Fréquenter son oeuvre transforme notre rapport au monde, aux autres, à soi. L’oeil-radar de Marie-Jo Lafontaine nous dévoile que, virtuoses de l’illusion, les images ne sont pas lisses, bidimensionnelles, tout en surface. Son troisième oeil, son oeil oudjat s’aventure derrière le règne des images, ouvre ces dernières à leur avant, à leur après, déconstruit leurs paramètres, leur fonctionnement. Ses organes perceptifs descendent dans l’in-vu, dans le pas encore vu, dans le non-dit, le non-audible, le non-pensable, à l’affût des révélations de l’être. Davantage que dresser un état des lieux du monde en ses dérives, ses embrasements mortifères, ses espoirs, elle glisse sous la barre du voir, ramenant des profondeurs des strates jusque-là invisibles. C’est au coeur du triangle formé par l’oeil/les sens de l’artiste, le donné et le spectateur qu’elle installe ses inventions.
Se faisant chambre d’échos des nappes d’inconscient, sourcier, Marie-Jo Lafontaine met en oeuvre à même l’image la question de son origine, de sa destination. D’où viennent-elles ? Où vont-elles ? Que produisent-elles sur nous ? Comment travailler sur leurs tensions internes, sur leurs rapports au réel qu’elles reflètent/devancent ?

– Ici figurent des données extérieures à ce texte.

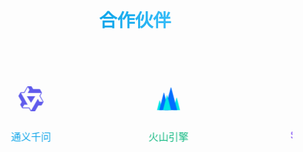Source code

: ﻿---
layout: home
hero:
  name: Spring Log Doc
  text: Spring Agent 监控平台
  tagline: 智能监控与优化 Spring 应用的一站式解决方案
  image:
    src: /logo.png
    alt: Spring Logo
  actions:
    - theme: brand
      text: 快速开始
      link: /guide/
    - theme: alt
      text: 查看演示
      link: /examples/
head:
  - - meta
    - name: keywords
      content: spring, java, spring boot, agent, 监控, 日志分析, 性能优化, AI, 智能监控
  - - meta
    - name: description
      content: 利用Agent技术智能监控Spring应用，快速分析日志和代码，高效定制修复方案
features:
  - icon: 📊
    title: 智能监控
    details: 基于Agent技术的全方位监控，实时掌握应用状态，自动预警潜在问题
    link: /guide/
  - icon: 🔍
    title: 日志智能分析
    details: 快速定位异常日志，智能分析根因，提供精准修复建议
    link: /practice/log-analysis
  - icon: 🚀
    title: 性能优化
    details: 自动识别性能瓶颈，提供定制化优化方案，提升应用响应速度
    link: /advanced/performance
  - icon: 💾
    title: 内存管理
    details: 监控内存使用情况，识别内存泄漏，优化GC策略，提高应用稳定性
    link: /advanced/memory
  - icon: 🤖
    title: AI 问答
    details: 基于MCP协议的实时问答，快速解答Spring相关问题，辅助开发调试
    link: /guide/ai-assistant
  - icon: 📈
    title: 可视化报告
    details: 生成全面的性能分析报告，为Spring AI项目提供Agent优化建议
    link: /practice/reports

footer: 
  license:
    text: MIT License
    link: https://opensource.org/licenses/MIT
  copyright: Copyright © 2023-present Spring Log Doc
---

<style>
:root {
  --vp-home-hero-name-color: transparent;
  --vp-home-hero-name-background: linear-gradient(120deg, #0ea5e9 30%, #38bdf8);
  --vp-home-hero-image-background-image: linear-gradient(to bottom right, rgba(14, 165, 233, 0.8), rgba(56, 189, 248, 0.8));
  --vp-home-hero-image-filter: blur(72px);
}

.VPFeature {
  transition: transform 0.3s, box-shadow 0.3s;
}

.VPFeature:hover {
  transform: translateY(-5px);
  box-shadow: 0 10px 20px rgba(0, 0, 0, 0.1);
}

/* 合作伙伴滚动样式 */
.partners-section {
  margin: 4rem 0;
  text-align: center;
}

.partners-section h2 {
  margin-bottom: 2rem;
  font-size: 1.8rem;
  background: linear-gradient(90deg, #0ea5e9, #38bdf8);
  -webkit-background-clip: text;
  background-clip: text;
  -webkit-text-fill-color: transparent;
  display: inline-block;
}

.partners-container {
  position: relative;
  overflow: hidden;
  padding: 1.5rem 0;
  margin: 0 auto;
  max-width: 1200px;
}

.partners-container::before,
.partners-container::after {
  content: '';
  position: absolute;
  top: 0;
  width: 120px;
  height: 100%;
  z-index: 1;
  pointer-events: none;
}

.partners-container::before {
  left: 0;
  background: linear-gradient(to right, var(--vp-c-bg), transparent);
}

.partners-container::after {
  right: 0;
  background: linear-gradient(to left, var(--vp-c-bg), transparent);
}

.partners-scroll {
  display: flex;
  animation: scrollPartners 40s linear infinite;
  gap: 3rem;
}

.partners-scroll:hover {
  animation-play-state: paused;
}

.partner-item {
  flex: 0 0 auto;
  display: flex;
  flex-direction: column;
  align-items: center;
  padding: 1rem;
  min-width: 140px;
}

.partner-logo {
  display: flex;
  justify-content: center;
  align-items: center;
  height: 70px;
  width: 70px;
  margin-bottom: 0.8rem;
  transition: transform 0.3s;
}

.partner-logo svg,
.partner-logo img {
  max-height: 100%;
  max-width: 100%;
}

.partner-name {
  font-size: 1rem;
  font-weight: 500;
  transition: color 0.3s;
}

/* 为每个合作伙伴设置不同的颜色 */
.partner-item:nth-child(8n+1) .partner-name {
  color: #0ea5e9; /* 天蓝色 */
}

.partner-item:nth-child(8n+2) .partner-name {
  color: #10b981; /* 翡翠绿 */
}

.partner-item:nth-child(8n+3) .partner-name {
  color: #8b5cf6; /* 紫色 */
}

.partner-item:nth-child(8n+4) .partner-name {
  color: #f59e0b; /* 琥珀色 */
}

.partner-item:nth-child(8n+5) .partner-name {
  color: #ef4444; /* 红色 */
}

.partner-item:nth-child(8n+6) .partner-name {
  color: #6366f1; /* 靛蓝色 */
}

.partner-item:nth-child(8n+7) .partner-name {
  color: #ec4899; /* 粉色 */
}

.partner-item:nth-child(8n+8) .partner-name {
  color: #14b8a6; /* 蓝绿色 */
}

.partner-item:hover .partner-logo {
  transform: scale(1.15);
}

@keyframes scrollPartners {
  0% {
    transform: translateX(0);
  }
  100% {
    transform: translateX(calc(-50%));
  }
}
</style>

<div class="partners-section">
  <h2>合作伙伴</h2>
  <div class="partners-container">
    <div class="partners-scroll">
      <div class="partner-item">
        <div class="partner-logo">
          <svg t="1749397409739" class="icon" viewBox="0 0 1024 1024" version="1.1" xmlns="http://www.w3.org/2000/svg" p-id="2656" width="40" height="40"><path d="M1019.26404 621.056L891.77604 397.824l54.784-104.448c7.68-9.728 9.728-24.576 6.656-36.352L883.07204 130.56c-5.632-8.192-14.848-13.312-24.576-13.824H597.88804l-58.88-102.4C534.91204 6.144 527.23204 1.024 518.01604 0H380.28804c-10.24 0-17.408 7.68-22.528 16.384l-2.048 3.584L225.66404 243.2H100.73604c-10.24 0-19.968 5.12-25.6 13.824L3.45604 384a32.533 32.533 0 0 0 0 29.184l129.536 224.768L74.62404 739.84a32.533 32.533 0 0 0 0 29.184l66.56 116.736c5.632 8.704 14.848 14.336 25.6 14.336h260.608l62.976 109.056c4.608 8.192 13.312 13.824 22.528 14.848h147.456c10.24 0 19.456-5.632 24.576-14.336L813.44004 784.896h114.688c10.24-1.024 19.456-6.656 24.576-15.36l66.56-117.248c6.144-10.24 6.144-22.016 0-31.232z m-161.28 14.336l-66.56-122.88-273.408 481.28-74.752-122.88H170.36804l65.536-118.784h139.264L101.76004 272.384h142.848l135.68-242.176 68.096 119.296-70.144 122.88h546.816L856.44804 394.24l137.728 241.152H857.98404z" fill="#605BEC" p-id="2657"></path><path d="M511.87204 681.472l170.496-272.896H340.35204l171.52 272.896z" fill="#605BEC" p-id="2658"></path></svg>
        </div>
        <div class="partner-name">通义千问</div>
      </div>
      <div class="partner-item">
        <div class="partner-logo">
          <svg t="1749397443228" class="icon" viewBox="0 0 1024 1024" version="1.1" xmlns="http://www.w3.org/2000/svg" p-id="5846" width="40" height="40"><path d="M836.395 475.861L709.973 970.155a8.661 8.661 0 0 0 0 4.138 9.216 9.216 0 0 0 9.174 7.04H971.86a9.216 9.216 0 0 0 9.216-11.178L854.06 475.86a9.301 9.301 0 0 0-14.379-4.736 8.96 8.96 0 0 0-3.328 4.694M140.8 587.86L42.88 970.155a9.173 9.173 0 0 0 9.259 11.136h195.029a9.344 9.344 0 0 0 7.381-3.328 8.917 8.917 0 0 0 1.792-3.67 8.661 8.661 0 0 0 0.043-4.138L158.379 587.86a8.96 8.96 0 0 0-3.328-4.65 9.387 9.387 0 0 0-5.419-1.792 9.387 9.387 0 0 0-5.547 1.792 8.96 8.96 0 0 0-3.285 4.65" fill="#00E5E5" p-id="5847"></path><path d="M313.43 271.36L135.082 970.155a8.96 8.96 0 0 0 1.706 7.594 9.088 9.088 0 0 0 7.04 3.542H500.65a9.216 9.216 0 0 0 9.258-11.094L331.051 271.275a8.96 8.96 0 0 0-3.328-4.651 9.387 9.387 0 0 0-5.462-1.792 9.387 9.387 0 0 0-5.504 1.792 8.96 8.96 0 0 0-3.328 4.693" fill="#006EFF" p-id="5848"></path><path d="M621.141 49.11a8.96 8.96 0 0 0-3.328-4.651 9.387 9.387 0 0 0-5.504-1.792 9.387 9.387 0 0 0-5.461 1.792 8.96 8.96 0 0 0-3.328 4.65L359.723 970.155a9.173 9.173 0 0 0 9.216 11.093h487.253a9.344 9.344 0 0 0 7.339-3.328 9.472 9.472 0 0 0 1.877-3.67 9.173 9.173 0 0 0 0-4.095L621.141 49.109z" fill="#006EFF" p-id="5849"></path><path d="M442.027 372.95L287.36 970.111a8.832 8.832 0 0 0 1.835 7.85 9.216 9.216 0 0 0 7.381 3.371h308.608a9.387 9.387 0 0 0 7.424-3.413 9.301 9.301 0 0 0 1.835-7.808L459.648 372.907a8.96 8.96 0 0 0-3.328-4.608 9.387 9.387 0 0 0-5.504-1.835 9.387 9.387 0 0 0-5.461 1.835 8.96 8.96 0 0 0-3.328 4.608" fill="#00E5E5" p-id="5850"></path></svg>
        </div>
        <div class="partner-name">火山引擎</div>
      </div>
      <div class="partner-item">
        <div class="partner-logo">
          <svg t="1749397516546" class="icon" viewBox="0 0 1025 1024" version="1.1" xmlns="http://www.w3.org/2000/svg" p-id="8582" width="40" height="40"><path d="M155.731808 143.581954a509.861674 509.861674 0 0 1 721.912932 12.586544 445.222307 445.222307 0 0 0 54.82613-95.785729c63.999373 195.838082 103.252322 360.316472 88.319135 487.675225a510.075006 510.075006 0 0 1-837.538466 354.129865l-4.266625-3.626631-2.133312-2.559975a39.252949 39.252949 0 0 1-6.186606-4.053293l-6.399938-6.613269a212.051257 212.051257 0 0 1-18.986481-17.493162l-2.133312-2.559975A510.714999 510.714999 0 0 1 155.731808 143.581954z m75.945923 685.859951A43.370242 43.370242 0 0 0 170.664996 891.094635l8.106587 7.253262a42.666249 42.666249 0 0 0 57.386105-7.679925 44.372899 44.372899 0 0 0-6.186606-61.226067z m695.459857-716.57965c-52.692817 110.718916-183.46487 194.984757-296.103767 221.437832-106.665622 25.173087-199.251382 4.266625-297.170423 42.666249-223.357813 85.332498-219.091188 350.929897-97.065717 411.089308l7.466594 4.053293s88.319135-17.493162 175.571614-40.532936l7.466594-2.133313c34.986324-9.386575 69.332654-19.626474 97.279047-29.866374 145.491909-53.759474 305.490342-186.664839 358.18316-341.329991-27.306399 160.211765-165.331714 315.090248-303.35703 385.70289C505.595049 802.135506 447.995613 810.668756 327.46346 853.335004c-14.719856 5.333281-26.239743 10.453231-26.239743 10.453231h10.2399c26.879737-3.4133 50.772836-4.906619 50.772836-4.906618 171.731652-8.53325 441.595676 48.426192 567.034448-119.038835 127.998747-170.664996 56.746111-447.995613-2.133313-625.060546z" fill="#82B85E" p-id="8583"></path><path d="M231.677731 829.441905a44.372899 44.372899 0 0 1 6.186607 61.226067A43.370242 43.370242 0 0 1 170.664996 835.841842a42.666249 42.666249 0 0 1 61.226067-6.399937z m695.459857-716.57965c58.879423 178.131589 130.558722 454.182219 2.133313 625.060546C803.832129 905.387828 533.328111 848.428386 362.663116 856.961636c0 0-23.893099 1.70665-50.772837 4.906618H301.65038s11.519887-5.11995 26.239743-10.453231C447.995613 810.668756 505.595049 802.135506 579.40766 764.162544c138.025315-70.612642 276.05063-225.491125 303.35703-385.70289-52.692817 153.811827-213.331244 286.717193-358.18316 341.329991a2424.509593 2424.509593 0 0 1-280.317255 72.532624l-7.253262-4.053294c-122.238803-60.159411-126.505428-325.75681 96.852385-411.089308 97.919041-37.75963 190.718133-16.853168 297.170423-42.666249 112.638897-26.666406 243.624281-110.932247 296.103767-221.651163z" fill="#FFFFFF" p-id="8584"></path></svg>  
        </div>
        <div class="partner-name">Spring</div>
      </div>
      <div class="partner-item">
        <div class="partner-logo">
          <svg t="1749397610921" class="icon" viewBox="0 0 1024 1024" version="1.1" xmlns="http://www.w3.org/2000/svg" p-id="9646" width="40" height="40"><path d="M110.08 644.608c0-56.32 37.376-112.64 110.08-157.184 72.192-44.544 175.616-73.216 291.84-73.216 116.736 0 219.648 29.184 291.84 73.216 36.864 22.528 64.512 47.616 82.432 74.752 22.528-36.864 31.744-76.288 26.624-115.2-0.512-2.56 0-5.12 0.512-7.68-15.36-12.288-31.232-23.552-47.616-33.792-92.672-56.32-218.112-90.112-353.792-90.112s-261.12 33.792-354.304 90.624C65.024 462.848 2.56 537.088 2.56 634.88c0 98.304 62.464 191.488 155.136 248.32 93.184 56.832 218.624 90.624 354.304 90.624s261.12-33.792 354.304-90.624c92.672-56.832 157.696-140.288 157.696-238.592 0-62.464-26.112-118.784-69.12-166.4-2.048 43.52-19.456 85.504-48.128 123.904 4.608 13.824 7.168 28.16 7.168 42.496 0 56.32-37.376 112.64-110.08 157.184-72.192 44.544-175.616 73.216-291.84 73.216-116.736 0-219.648-29.184-291.84-73.216-72.704-44.544-110.08-100.864-110.08-157.184z" fill="#4161F6" p-id="9647"></path><path d="M131.072 507.904c-29.696 85.504-22.528 162.304 15.872 217.6s107.52 87.552 196.608 87.552c88.576 0 192-32.768 287.232-101.376s159.744-156.672 189.44-242.176c29.696-85.504 22.528-162.304-15.872-217.6s-107.52-87.552-196.608-87.552c-88.576 0-192 32.768-287.232 101.376s-160.256 157.184-189.44 242.176zM24.576 470.016c38.4-110.08 118.784-217.088 230.4-297.472C367.104 91.648 493.056 50.176 607.744 50.176c114.688 0 223.232 41.984 288.256 135.68 65.024 93.696 68.096 211.968 30.208 322.048-38.4 110.08-118.784 217.088-230.4 297.472-112.128 80.384-237.568 122.368-352.256 122.368s-223.232-41.984-288.256-135.68c-65.536-93.696-68.608-211.968-30.72-322.048z" fill="#1F40EA" p-id="9648"></path></svg>  
        </div>
        <div class="partner-name">智谱</div>
      </div>
      <div class="partner-item">
        <div class="partner-logo">
           <svg t="1749397610921" class="icon" viewBox="0 0 1024 1024" version="1.1" xmlns="http://www.w3.org/2000/svg" p-id="9646" width="40" height="40"><path d="M110.08 644.608c0-56.32 37.376-112.64 110.08-157.184 72.192-44.544 175.616-73.216 291.84-73.216 116.736 0 219.648 29.184 291.84 73.216 36.864 22.528 64.512 47.616 82.432 74.752 22.528-36.864 31.744-76.288 26.624-115.2-0.512-2.56 0-5.12 0.512-7.68-15.36-12.288-31.232-23.552-47.616-33.792-92.672-56.32-218.112-90.112-353.792-90.112s-261.12 33.792-354.304 90.624C65.024 462.848 2.56 537.088 2.56 634.88c0 98.304 62.464 191.488 155.136 248.32 93.184 56.832 218.624 90.624 354.304 90.624s261.12-33.792 354.304-90.624c92.672-56.832 157.696-140.288 157.696-238.592 0-62.464-26.112-118.784-69.12-166.4-2.048 43.52-19.456 85.504-48.128 123.904 4.608 13.824 7.168 28.16 7.168 42.496 0 56.32-37.376 112.64-110.08 157.184-72.192 44.544-175.616 73.216-291.84 73.216-116.736 0-219.648-29.184-291.84-73.216-72.704-44.544-110.08-100.864-110.08-157.184z" fill="#4161F6" p-id="9647"></path><path d="M131.072 507.904c-29.696 85.504-22.528 162.304 15.872 217.6s107.52 87.552 196.608 87.552c88.576 0 192-32.768 287.232-101.376s159.744-156.672 189.44-242.176c29.696-85.504 22.528-162.304-15.872-217.6s-107.52-87.552-196.608-87.552c-88.576 0-192 32.768-287.232 101.376s-160.256 157.184-189.44 242.176zM24.576 470.016c38.4-110.08 118.784-217.088 230.4-297.472C367.104 91.648 493.056 50.176 607.744 50.176c114.688 0 223.232 41.984 288.256 135.68 65.024 93.696 68.096 211.968 30.208 322.048-38.4 110.08-118.784 217.088-230.4 297.472-112.128 80.384-237.568 122.368-352.256 122.368s-223.232-41.984-288.256-135.68c-65.536-93.696-68.608-211.968-30.72-322.048z" fill="#1F40EA" p-id="9648"></path></svg>  
        </div>
        <div class="partner-name">安全公司E</div>
      </div>
      <div class="partner-item">
        <div class="partner-logo">
           <svg t="1749397610921" class="icon" viewBox="0 0 1024 1024" version="1.1" xmlns="http://www.w3.org/2000/svg" p-id="9646" width="40" height="40"><path d="M110.08 644.608c0-56.32 37.376-112.64 110.08-157.184 72.192-44.544 175.616-73.216 291.84-73.216 116.736 0 219.648 29.184 291.84 73.216 36.864 22.528 64.512 47.616 82.432 74.752 22.528-36.864 31.744-76.288 26.624-115.2-0.512-2.56 0-5.12 0.512-7.68-15.36-12.288-31.232-23.552-47.616-33.792-92.672-56.32-218.112-90.112-353.792-90.112s-261.12 33.792-354.304 90.624C65.024 462.848 2.56 537.088 2.56 634.88c0 98.304 62.464 191.488 155.136 248.32 93.184 56.832 218.624 90.624 354.304 90.624s261.12-33.792 354.304-90.624c92.672-56.832 157.696-140.288 157.696-238.592 0-62.464-26.112-118.784-69.12-166.4-2.048 43.52-19.456 85.504-48.128 123.904 4.608 13.824 7.168 28.16 7.168 42.496 0 56.32-37.376 112.64-110.08 157.184-72.192 44.544-175.616 73.216-291.84 73.216-116.736 0-219.648-29.184-291.84-73.216-72.704-44.544-110.08-100.864-110.08-157.184z" fill="#4161F6" p-id="9647"></path><path d="M131.072 507.904c-29.696 85.504-22.528 162.304 15.872 217.6s107.52 87.552 196.608 87.552c88.576 0 192-32.768 287.232-101.376s159.744-156.672 189.44-242.176c29.696-85.504 22.528-162.304-15.872-217.6s-107.52-87.552-196.608-87.552c-88.576 0-192 32.768-287.232 101.376s-160.256 157.184-189.44 242.176zM24.576 470.016c38.4-110.08 118.784-217.088 230.4-297.472C367.104 91.648 493.056 50.176 607.744 50.176c114.688 0 223.232 41.984 288.256 135.68 65.024 93.696 68.096 211.968 30.208 322.048-38.4 110.08-118.784 217.088-230.4 297.472-112.128 80.384-237.568 122.368-352.256 122.368s-223.232-41.984-288.256-135.68c-65.536-93.696-68.608-211.968-30.72-322.048z" fill="#1F40EA" p-id="9648"></path></svg>  
        </div>
        <div class="partner-name">教育机构F</div>
      </div>
      <div class="partner-item">
        <div class="partner-logo">
           <svg t="1749397610921" class="icon" viewBox="0 0 1024 1024" version="1.1" xmlns="http://www.w3.org/2000/svg" p-id="9646" width="40" height="40"><path d="M110.08 644.608c0-56.32 37.376-112.64 110.08-157.184 72.192-44.544 175.616-73.216 291.84-73.216 116.736 0 219.648 29.184 291.84 73.216 36.864 22.528 64.512 47.616 82.432 74.752 22.528-36.864 31.744-76.288 26.624-115.2-0.512-2.56 0-5.12 0.512-7.68-15.36-12.288-31.232-23.552-47.616-33.792-92.672-56.32-218.112-90.112-353.792-90.112s-261.12 33.792-354.304 90.624C65.024 462.848 2.56 537.088 2.56 634.88c0 98.304 62.464 191.488 155.136 248.32 93.184 56.832 218.624 90.624 354.304 90.624s261.12-33.792 354.304-90.624c92.672-56.832 157.696-140.288 157.696-238.592 0-62.464-26.112-118.784-69.12-166.4-2.048 43.52-19.456 85.504-48.128 123.904 4.608 13.824 7.168 28.16 7.168 42.496 0 56.32-37.376 112.64-110.08 157.184-72.192 44.544-175.616 73.216-291.84 73.216-116.736 0-219.648-29.184-291.84-73.216-72.704-44.544-110.08-100.864-110.08-157.184z" fill="#4161F6" p-id="9647"></path><path d="M131.072 507.904c-29.696 85.504-22.528 162.304 15.872 217.6s107.52 87.552 196.608 87.552c88.576 0 192-32.768 287.232-101.376s159.744-156.672 189.44-242.176c29.696-85.504 22.528-162.304-15.872-217.6s-107.52-87.552-196.608-87.552c-88.576 0-192 32.768-287.232 101.376s-160.256 157.184-189.44 242.176zM24.576 470.016c38.4-110.08 118.784-217.088 230.4-297.472C367.104 91.648 493.056 50.176 607.744 50.176c114.688 0 223.232 41.984 288.256 135.68 65.024 93.696 68.096 211.968 30.208 322.048-38.4 110.08-118.784 217.088-230.4 297.472-112.128 80.384-237.568 122.368-352.256 122.368s-223.232-41.984-288.256-135.68c-65.536-93.696-68.608-211.968-30.72-322.048z" fill="#1F40EA" p-id="9648"></path></svg>  
        </div>
        <div class="partner-name">咨询公司G</div>
      </div>
      <div class="partner-item">
        <div class="partner-logo">
           <svg t="1749397610921" class="icon" viewBox="0 0 1024 1024" version="1.1" xmlns="http://www.w3.org/2000/svg" p-id="9646" width="40" height="40"><path d="M110.08 644.608c0-56.32 37.376-112.64 110.08-157.184 72.192-44.544 175.616-73.216 291.84-73.216 116.736 0 219.648 29.184 291.84 73.216 36.864 22.528 64.512 47.616 82.432 74.752 22.528-36.864 31.744-76.288 26.624-115.2-0.512-2.56 0-5.12 0.512-7.68-15.36-12.288-31.232-23.552-47.616-33.792-92.672-56.32-218.112-90.112-353.792-90.112s-261.12 33.792-354.304 90.624C65.024 462.848 2.56 537.088 2.56 634.88c0 98.304 62.464 191.488 155.136 248.32 93.184 56.832 218.624 90.624 354.304 90.624s261.12-33.792 354.304-90.624c92.672-56.832 157.696-140.288 157.696-238.592 0-62.464-26.112-118.784-69.12-166.4-2.048 43.52-19.456 85.504-48.128 123.904 4.608 13.824 7.168 28.16 7.168 42.496 0 56.32-37.376 112.64-110.08 157.184-72.192 44.544-175.616 73.216-291.84 73.216-116.736 0-219.648-29.184-291.84-73.216-72.704-44.544-110.08-100.864-110.08-157.184z" fill="#4161F6" p-id="9647"></path><path d="M131.072 507.904c-29.696 85.504-22.528 162.304 15.872 217.6s107.52 87.552 196.608 87.552c88.576 0 192-32.768 287.232-101.376s159.744-156.672 189.44-242.176c29.696-85.504 22.528-162.304-15.872-217.6s-107.52-87.552-196.608-87.552c-88.576 0-192 32.768-287.232 101.376s-160.256 157.184-189.44 242.176zM24.576 470.016c38.4-110.08 118.784-217.088 230.4-297.472C367.104 91.648 493.056 50.176 607.744 50.176c114.688 0 223.232 41.984 288.256 135.68 65.024 93.696 68.096 211.968 30.208 322.048-38.4 110.08-118.784 217.088-230.4 297.472-112.128 80.384-237.568 122.368-352.256 122.368s-223.232-41.984-288.256-135.68c-65.536-93.696-68.608-211.968-30.72-322.048z" fill="#1F40EA" p-id="9648"></path></svg>  
        </div>
        <div class="partner-name">通讯公司H</div>
      </div>
      <!-- 复制一遍实现无缝滚动 -->
      <div class="partner-item">
        <div class="partner-logo">
           <svg t="1749397610921" class="icon" viewBox="0 0 1024 1024" version="1.1" xmlns="http://www.w3.org/2000/svg" p-id="9646" width="40" height="40"><path d="M110.08 644.608c0-56.32 37.376-112.64 110.08-157.184 72.192-44.544 175.616-73.216 291.84-73.216 116.736 0 219.648 29.184 291.84 73.216 36.864 22.528 64.512 47.616 82.432 74.752 22.528-36.864 31.744-76.288 26.624-115.2-0.512-2.56 0-5.12 0.512-7.68-15.36-12.288-31.232-23.552-47.616-33.792-92.672-56.32-218.112-90.112-353.792-90.112s-261.12 33.792-354.304 90.624C65.024 462.848 2.56 537.088 2.56 634.88c0 98.304 62.464 191.488 155.136 248.32 93.184 56.832 218.624 90.624 354.304 90.624s261.12-33.792 354.304-90.624c92.672-56.832 157.696-140.288 157.696-238.592 0-62.464-26.112-118.784-69.12-166.4-2.048 43.52-19.456 85.504-48.128 123.904 4.608 13.824 7.168 28.16 7.168 42.496 0 56.32-37.376 112.64-110.08 157.184-72.192 44.544-175.616 73.216-291.84 73.216-116.736 0-219.648-29.184-291.84-73.216-72.704-44.544-110.08-100.864-110.08-157.184z" fill="#4161F6" p-id="9647"></path><path d="M131.072 507.904c-29.696 85.504-22.528 162.304 15.872 217.6s107.52 87.552 196.608 87.552c88.576 0 192-32.768 287.232-101.376s159.744-156.672 189.44-242.176c29.696-85.504 22.528-162.304-15.872-217.6s-107.52-87.552-196.608-87.552c-88.576 0-192 32.768-287.232 101.376s-160.256 157.184-189.44 242.176zM24.576 470.016c38.4-110.08 118.784-217.088 230.4-297.472C367.104 91.648 493.056 50.176 607.744 50.176c114.688 0 223.232 41.984 288.256 135.68 65.024 93.696 68.096 211.968 30.208 322.048-38.4 110.08-118.784 217.088-230.4 297.472-112.128 80.384-237.568 122.368-352.256 122.368s-223.232-41.984-288.256-135.68c-65.536-93.696-68.608-211.968-30.72-322.048z" fill="#1F40EA" p-id="9648"></path></svg>  
        </div>
        <div class="partner-name">科技公司A</div>
      </div>
      <div class="partner-item">
        <div class="partner-logo">
           <svg t="1749397610921" class="icon" viewBox="0 0 1024 1024" version="1.1" xmlns="http://www.w3.org/2000/svg" p-id="9646" width="40" height="40"><path d="M110.08 644.608c0-56.32 37.376-112.64 110.08-157.184 72.192-44.544 175.616-73.216 291.84-73.216 116.736 0 219.648 29.184 291.84 73.216 36.864 22.528 64.512 47.616 82.432 74.752 22.528-36.864 31.744-76.288 26.624-115.2-0.512-2.56 0-5.12 0.512-7.68-15.36-12.288-31.232-23.552-47.616-33.792-92.672-56.32-218.112-90.112-353.792-90.112s-261.12 33.792-354.304 90.624C65.024 462.848 2.56 537.088 2.56 634.88c0 98.304 62.464 191.488 155.136 248.32 93.184 56.832 218.624 90.624 354.304 90.624s261.12-33.792 354.304-90.624c92.672-56.832 157.696-140.288 157.696-238.592 0-62.464-26.112-118.784-69.12-166.4-2.048 43.52-19.456 85.504-48.128 123.904 4.608 13.824 7.168 28.16 7.168 42.496 0 56.32-37.376 112.64-110.08 157.184-72.192 44.544-175.616 73.216-291.84 73.216-116.736 0-219.648-29.184-291.84-73.216-72.704-44.544-110.08-100.864-110.08-157.184z" fill="#4161F6" p-id="9647"></path><path d="M131.072 507.904c-29.696 85.504-22.528 162.304 15.872 217.6s107.52 87.552 196.608 87.552c88.576 0 192-32.768 287.232-101.376s159.744-156.672 189.44-242.176c29.696-85.504 22.528-162.304-15.872-217.6s-107.52-87.552-196.608-87.552c-88.576 0-192 32.768-287.232 101.376s-160.256 157.184-189.44 242.176zM24.576 470.016c38.4-110.08 118.784-217.088 230.4-297.472C367.104 91.648 493.056 50.176 607.744 50.176c114.688 0 223.232 41.984 288.256 135.68 65.024 93.696 68.096 211.968 30.208 322.048-38.4 110.08-118.784 217.088-230.4 297.472-112.128 80.384-237.568 122.368-352.256 122.368s-223.232-41.984-288.256-135.68c-65.536-93.696-68.608-211.968-30.72-322.048z" fill="#1F40EA" p-id="9648"></path></svg>  
        </div>
        <div class="partner-name">数据公司B</div>
      </div>
      <div class="partner-item">
        <div class="partner-logo">💻</div>
        <div class="partner-name">开发公司C</div>
      </div>
    </div>
  </div>
</div>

Il n’y a pas de capture de fragments de réel sans travail de l’imaginaire. « Il n’y a pas de fait, seulement des interprétations » écrivait Nietzsche que Marie-Jo Lafontaine a convoqué pour son installation « Nous avons l’art pour ne pas périr de la vérité ».
Toi, ne te hâte pas vers l’adaptation.
Toujours garde en réserve de l’inadaptation,
Henri Michaux, Poteaux d’angles.
Ses créations se tiennent sur les failles, les fissures de l’Histoire officielle et de la micro-histoire intime. L’extrême contemporain se voit interrogé dans une inventivité plastique audacieuse, en perpétuel renouvellement. Par un retour sur les échos et correspondances entre la fine pointe de l’actuel et le passé, par un travail sur la mémoire et l’oubli, la mise en forme des folies du monde, de son chaos côtoie une réflexion sur l’intemporalité des affects, des pulsions, sur l’éternité du plan préjudiciel du pensable.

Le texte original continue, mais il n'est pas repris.